Source data:
........
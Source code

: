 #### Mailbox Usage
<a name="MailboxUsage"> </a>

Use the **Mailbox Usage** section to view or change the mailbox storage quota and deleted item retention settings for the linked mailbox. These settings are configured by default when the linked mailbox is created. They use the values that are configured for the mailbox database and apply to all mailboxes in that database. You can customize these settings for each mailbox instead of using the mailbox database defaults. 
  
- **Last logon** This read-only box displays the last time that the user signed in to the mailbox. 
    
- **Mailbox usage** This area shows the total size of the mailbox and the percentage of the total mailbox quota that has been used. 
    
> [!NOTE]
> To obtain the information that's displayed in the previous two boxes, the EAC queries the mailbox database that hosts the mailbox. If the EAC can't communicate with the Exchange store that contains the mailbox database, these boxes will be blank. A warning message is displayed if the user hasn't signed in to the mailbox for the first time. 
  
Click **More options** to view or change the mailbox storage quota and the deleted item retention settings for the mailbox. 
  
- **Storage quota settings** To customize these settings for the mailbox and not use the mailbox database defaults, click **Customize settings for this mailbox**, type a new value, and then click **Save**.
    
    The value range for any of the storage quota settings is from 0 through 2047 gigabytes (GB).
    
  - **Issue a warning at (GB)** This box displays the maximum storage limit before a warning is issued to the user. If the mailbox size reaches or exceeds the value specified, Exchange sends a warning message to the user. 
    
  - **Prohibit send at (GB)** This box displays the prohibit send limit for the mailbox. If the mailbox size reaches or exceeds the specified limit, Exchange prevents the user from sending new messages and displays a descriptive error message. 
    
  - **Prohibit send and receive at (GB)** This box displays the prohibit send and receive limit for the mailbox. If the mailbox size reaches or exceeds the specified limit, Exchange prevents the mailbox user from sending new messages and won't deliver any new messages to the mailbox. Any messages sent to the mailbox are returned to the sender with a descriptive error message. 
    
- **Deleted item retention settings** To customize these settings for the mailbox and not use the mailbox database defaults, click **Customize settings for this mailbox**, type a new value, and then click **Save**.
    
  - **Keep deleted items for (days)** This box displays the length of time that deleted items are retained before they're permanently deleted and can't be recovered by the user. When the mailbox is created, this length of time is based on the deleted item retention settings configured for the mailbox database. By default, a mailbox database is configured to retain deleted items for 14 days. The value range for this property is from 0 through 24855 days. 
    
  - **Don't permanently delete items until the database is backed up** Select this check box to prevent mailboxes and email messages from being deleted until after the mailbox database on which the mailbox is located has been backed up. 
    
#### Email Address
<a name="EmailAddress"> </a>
........
ASSIGNMENT — Write the data from above out again, exactly.

SOLUTION FOR THIS PROBLEM —
Source code

: #### Mailbox Usage
<a name="MailboxUsage"> </a>

Use the **Mailbox Usage** section to view or change the mailbox storage quota and deleted item retention settings for the linked mailbox. These settings are configured by default when the linked mailbox is created. They use the values that are configured for the mailbox database and apply to all mailboxes in that database. You can customize these settings for each mailbox instead of using the mailbox database defaults. 
  
- **Last logon** This read-only box displays the last time that the user signed in to the mailbox. 
    
- **Mailbox usage** This area shows the total size of the mailbox and the percentage of the total mailbox quota that has been used. 
    
> [!NOTE]
> To obtain the information that's displayed in the previous two boxes, the EAC queries the mailbox database that hosts the mailbox. If the EAC can't communicate with the Exchange store that contains the mailbox database, these boxes will be blank. A warning message is displayed if the user hasn't signed in to the mailbox for the first time. 
  
Click **More options** to view or change the mailbox storage quota and the deleted item retention settings for the mailbox. 
  
- **Storage quota settings** To customize these settings for the mailbox and not use the mailbox database defaults, click **Customize settings for this mailbox**, type a new value, and then click **Save**.
    
    The value range for any of the storage quota settings is from 0 through 2047 gigabytes (GB).
    
  - **Issue a warning at (GB)** This box displays the maximum storage limit before a warning is issued to the user. If the mailbox size reaches or exceeds the value specified, Exchange sends a warning message to the user. 
    
  - **Prohibit send at (GB)** This box displays the prohibit send limit for the mailbox. If the mailbox size reaches or exceeds the specified limit, Exchange prevents the user from sending new messages and displays a descriptive error message. 
    
  - **Prohibit send and receive at (GB)** This box displays the prohibit send and receive limit for the mailbox. If the mailbox size reaches or exceeds the specified limit, Exchange prevents the mailbox user from sending new messages and won't deliver any new messages to the mailbox. Any messages sent to the mailbox are returned to the sender with a descriptive error message. 
    
- **Deleted item retention settings** To customize these settings for the mailbox and not use the mailbox database defaults, click **Customize settings for this mailbox**, type a new value, and then click **Save**.
    
  - **Keep deleted items for (days)** This box displays the length of time that deleted items are retained before they're permanently deleted and can't be recovered by the user. When the mailbox is created, this length of time is based on the deleted item retention settings configured for the mailbox database. By default, a mailbox database is configured to retain deleted items for 14 days. The value range for this property is from 0 through 24855 days. 
    
  - **Don't permanently delete items until the database is backed up** Select this check box to prevent mailboxes and email messages from being deleted until after the mailbox database on which the mailbox is located has been backed up. 
    
#### Email Address
<a name="EmailAddress"> </a>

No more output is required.